Graphene has generated a great sensation in the last few-years because of its fascinating properties with potential applications.^1–4 Molecular functionalization of graphene, resulting in its solubilization and assembly, plays a crucial role in exploring applications in nano-electronic devices and other areas. Hybrid materials of graphene have the advantage of multifunctionality comprising properties of both graphene and the functionalizing agent.^5–8 There has been some recent effort to carry out covalent and non-covalent functionalization of graphene with aromatic molecules, which helps to modify its electronic properties, exfoliate sheets and stabilize individual graphene-molecule hybrids.^8–17 Interaction of graphene with electron donor and acceptor molecules has been exploited to control its electronic properties through ground-state molecular charge-transfer.¹⁸ Excited-state processes involving graphene and chromophoric electron donors such as oligo(phenylenevinylene) (OPV)^{10,15,19–21} and porphyrin and the concomitant photo-induced electron transfer process from the chromophore to graphene, which could be of value in the design of photovoltaics, have also been reported.^10–13 We consider it is desirable to carry out the covalent functionalization of graphene with electron donor molecules using reaction protocols similar to those established in the case of carbon nanotubes,^22–27 and examine the structural and spectroscopic aspects of the resulting hybrid materials. In this article, we report on the structure, reactivity as well as photo-physical properties of a novel hybrid obtained by covalently integrating electron-rich oligo(phenylenevinylene) amine (OPV-amine) with graphene. The graphene sample that we used (Exfoliated graphene, EG) contains 5 layers on average and was prepared by thermal exfoliation of GO. The OPV molecule, apart from serving as a useful probe, also helps in the exfoliation of graphene layers, rendering the resulting hybrid solution-processable. Interestingly, we find that non-covalent π–π stacking interactions of the phenylenevinylene conjugated backbones results in the unprecedented organization of graphene sheets into bi- or few-layer hybrids sandwiched by OPV molecules.

Results and discussion

The three dodecyl chains at the gallic wedge of the OPV-amine molecule were excepted to render the resulting material soluble in organic solvents. The OPV-graphene adduct (EG-OPV), in which the components are linked by amide bonds, was prepared by the reaction between the OPV-amine and acid chloride functionalized EG (EG-COCl), in dimethylformamide (Scheme 1).²⁸EG-OPV, so obtained, was purified by washing several times with chloroform, followed by centrifugation, in order to ensure the complete removal of physically absorbed OPV ligands, taking advantage of the higher solubility of OPV-amine in CHCl₃.

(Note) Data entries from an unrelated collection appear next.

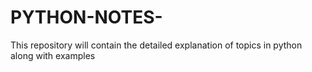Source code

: # PYTHON-NOTES-
This repository will contain the detailed explanation of topics in python along with examples
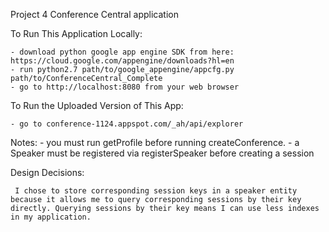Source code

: Project 4 Conference Central application

To Run This Application Locally:

	- download python google app engine SDK from here: https://cloud.google.com/appengine/downloads?hl=en
	- run python2.7 path/to/google_appengine/appcfg.py path/to/ConferenceCentral_Complete
	- go to http://localhost:8080 from your web browser

To Run the Uploaded Version of This App:

	- go to conference-1124.appspot.com/_ah/api/explorer

Notes:
	- you must run getProfile before running createConference.
	- a Speaker must be registered via registerSpeaker before creating a session 

Design Decisions:
	 
	 I chose to store corresponding session keys in a speaker entity because it allows me to query corresponding sessions by their key directly. Querying sessions by their key means I can use less indexes in my application.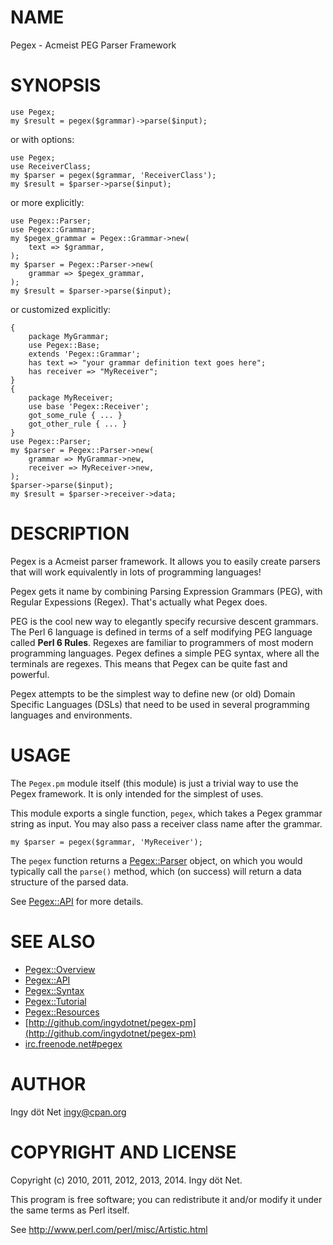 # NAME

Pegex - Acmeist PEG Parser Framework

# SYNOPSIS

    use Pegex;
    my $result = pegex($grammar)->parse($input);

or with options:

    use Pegex;
    use ReceiverClass;
    my $parser = pegex($grammar, 'ReceiverClass');
    my $result = $parser->parse($input);

or more explicitly:

    use Pegex::Parser;
    use Pegex::Grammar;
    my $pegex_grammar = Pegex::Grammar->new(
        text => $grammar,
    );
    my $parser = Pegex::Parser->new(
        grammar => $pegex_grammar,
    );
    my $result = $parser->parse($input);

or customized explicitly:

    {
        package MyGrammar;
        use Pegex::Base;
        extends 'Pegex::Grammar';
        has text => "your grammar definition text goes here";
        has receiver => "MyReceiver";
    }
    {
        package MyReceiver;
        use base 'Pegex::Receiver';
        got_some_rule { ... }
        got_other_rule { ... }
    }
    use Pegex::Parser;
    my $parser = Pegex::Parser->new(
        grammar => MyGrammar->new,
        receiver => MyReceiver->new,
    );
    $parser->parse($input);
    my $result = $parser->receiver->data;

# DESCRIPTION

Pegex is a Acmeist parser framework. It allows you to easily create parsers
that will work equivalently in lots of programming languages!

Pegex gets it name by combining Parsing Expression Grammars (PEG), with
Regular Expessions (Regex). That's actually what Pegex does.

PEG is the cool new way to elegantly specify recursive descent grammars. The
Perl 6 language is defined in terms of a self modifying PEG language called
__Perl 6 Rules__. Regexes are familiar to programmers of most modern
programming languages. Pegex defines a simple PEG syntax, where all the
terminals are regexes. This means that Pegex can be quite fast and powerful.

Pegex attempts to be the simplest way to define new (or old) Domain Specific
Languages (DSLs) that need to be used in several programming languages and
environments.

# USAGE

The `Pegex.pm` module itself (this module) is just a trivial way to use the
Pegex framework. It is only intended for the simplest of uses.

This module exports a single function, `pegex`, which takes a Pegex grammar
string as input. You may also pass a receiver class name after the grammar.

    my $parser = pegex($grammar, 'MyReceiver');

The `pegex` function returns a [Pegex::Parser](http://search.cpan.org/perldoc?Pegex::Parser) object, on which you would
typically call the `parse()` method, which (on success) will return a data
structure of the parsed data.

See [Pegex::API](http://search.cpan.org/perldoc?Pegex::API) for more details.

# SEE ALSO

- [Pegex::Overview](http://search.cpan.org/perldoc?Pegex::Overview)
- [Pegex::API](http://search.cpan.org/perldoc?Pegex::API)
- [Pegex::Syntax](http://search.cpan.org/perldoc?Pegex::Syntax)
- [Pegex::Tutorial](http://search.cpan.org/perldoc?Pegex::Tutorial)
- [Pegex::Resources](http://search.cpan.org/perldoc?Pegex::Resources)
- [http://github.com/ingydotnet/pegex-pm](http://github.com/ingydotnet/pegex-pm)
- [irc.freenode.net\#pegex](http://search.cpan.org/perldoc?irc.freenode.net\#pegex)

# AUTHOR

Ingy döt Net <ingy@cpan.org>

# COPYRIGHT AND LICENSE

Copyright (c) 2010, 2011, 2012, 2013, 2014. Ingy döt Net.

This program is free software; you can redistribute it and/or modify it
under the same terms as Perl itself.

See http://www.perl.com/perl/misc/Artistic.html
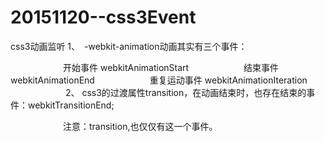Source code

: # 20151120--css3Event
css3动画监听
1、　-webkit-animation动画其实有三个事件：　　　　　　

　　　　　　开始事件 webkitAnimationStart
　　　　　　结束事件 webkitAnimationEnd
　　　　　　重复运动事件 webkitAnimationIteration
　　　　　　
2、  css3的过渡属性transition，在动画结束时，也存在结束的事件：webkitTransitionEnd;

　　　　　　注意：transition,也仅仅有这一个事件。
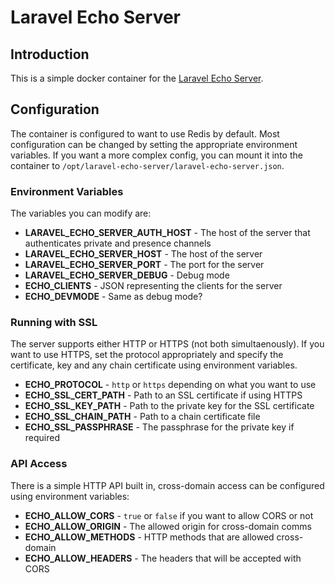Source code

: # Laravel Echo Server

## Introduction

This is a simple docker container for the [Laravel Echo Server](https://github.com/tlaverdure/laravel-echo-server).

## Configuration

The container is configured to want to use Redis by default. Most configuration can be changed by setting the appropriate environment variables. If you want a more complex config, you can mount it into the container to `/opt/laravel-echo-server/laravel-echo-server.json`.

### Environment Variables

The variables you can modify are:

 - **LARAVEL_ECHO_SERVER_AUTH_HOST** - The host of the server that authenticates private and presence channels
 - **LARAVEL_ECHO_SERVER_HOST** - The host of the server
 - **LARAVEL_ECHO_SERVER_PORT** - The port for the server
 - **LARAVEL_ECHO_SERVER_DEBUG** - Debug mode
 - **ECHO_CLIENTS** - JSON representing the clients for the server
 - **ECHO_DEVMODE** - Same as debug mode?

### Running with SSL

The server supports either HTTP or HTTPS (not both simultaenously). If you want to use HTTPS, set the protocol appropriately and specify the certificate, key and any chain certificate using environment variables.

 - **ECHO_PROTOCOL** - `http` or `https` depending on what you want to use
 - **ECHO_SSL_CERT_PATH** - Path to an SSL certificate if using HTTPS
 - **ECHO_SSL_KEY_PATH** - Path to the private key for the SSL certificate
 - **ECHO_SSL_CHAIN_PATH** - Path to a chain certificate file
 - **ECHO_SSL_PASSPHRASE** - The passphrase for the private key if required

### API Access

There is a simple HTTP API built in, cross-domain access can be configured using environment variables:

 - **ECHO_ALLOW_CORS** - `true` or `false` if you want to allow CORS or not
 - **ECHO_ALLOW_ORIGIN** - The allowed origin for cross-domain comms
 - **ECHO_ALLOW_METHODS** - HTTP methods that are allowed cross-domain
 - **ECHO_ALLOW_HEADERS** - The headers that will be accepted with CORS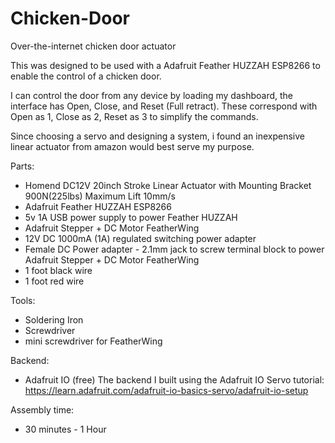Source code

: # Chicken-Door
Over-the-internet chicken door actuator

This was designed to be used with a Adafruit Feather HUZZAH ESP8266 to enable the control of a chicken door.

I can control the door from any device by loading my dashboard, the interface has Open, Close, and Reset (Full retract). These correspond with Open as 1, Close as 2, Reset as 3 to simplify the commands.

Since choosing a servo and designing a system, i found an inexpensive linear actuator from amazon would best serve my purpose.


Parts:
- Homend DC12V 20inch Stroke Linear Actuator with Mounting Bracket 900N(225lbs) Maximum Lift 10mm/s
- Adafruit Feather HUZZAH ESP8266
- 5v 1A USB power supply to power Feather HUZZAH
- Adafruit Stepper + DC Motor FeatherWing
- 12V DC 1000mA (1A) regulated switching power adapter
- Female DC Power adapter - 2.1mm jack to screw terminal block to power Adafruit Stepper + DC Motor FeatherWing
- 1 foot black wire
- 1 foot red wire

Tools:
- Soldering Iron
- Screwdriver
- mini screwdriver for FeatherWing

Backend:
- Adafruit IO (free)
The backend I built using the Adafruit IO Servo tutorial: https://learn.adafruit.com/adafruit-io-basics-servo/adafruit-io-setup


Assembly time:
- 30 minutes - 1 Hour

Scheme 1 Synthetic route for the EG-OPV hybrid.

Fig. 1a shows the IR spectra of EG-acid and EG-OPV which provide evidence for functionalization of graphene through amide bonds. The IR spectrum of EG-acid shows a band at 1632 cm⁻¹, due to the C=O stretching frequency of the carboxyl groups, which shifts to a higher frequency in the corresponding acyl chloride derivative. The spectrum of EG-OPV, shows the characteristic amide I and II bands at 1572 and 1639 cm⁻¹, respectively. These observations clearly suggest the formation of the amide bond between OPV-amine and graphene. In Fig. 1b, we compare the Raman spectra of EG-acid and the EG-OPV hybrid. The Raman spectrum of EG-acid shows three bands namely D-, G- and 2D bands at 1342, 1585 and 2672 cm⁻¹ respectively.^3,4 In the case of EG-OPV, the G-band shifts to 1572 cm⁻¹ while the 2D band appears at 2647 cm⁻¹.²⁹ It is well studied and understood from the literature that there will be significant changes in the Raman spectra of graphene when it interacts with either donor or acceptor molecules. Raman G-bands soften on interaction with donor molecules where as it stiffens in the case of acceptor molecules. From the above results it is clear that there is a softening in the G and 2D bands because the molecule attached is OPV which is a good donor. Softening of the G-band can be explained in terms of electron–phonon coupling in graphene which causes Kohn anomalies in the phonon dispersion which can give rise to phonon softening.²⁹ Interestingly, the 2D Raman band becomes sharp accompanied by a large increase in the I_2D/I_G intensity ratio. This is clearly indicative of the decrease in the number of layers due to exfoliation. It is indeed well known that the 2D band becomes prominent in single-layer graphene.^3,4

Fig. 1 (a) FT-IR and (b) Raman spectra of EG-acid and EG-OPV hybrid.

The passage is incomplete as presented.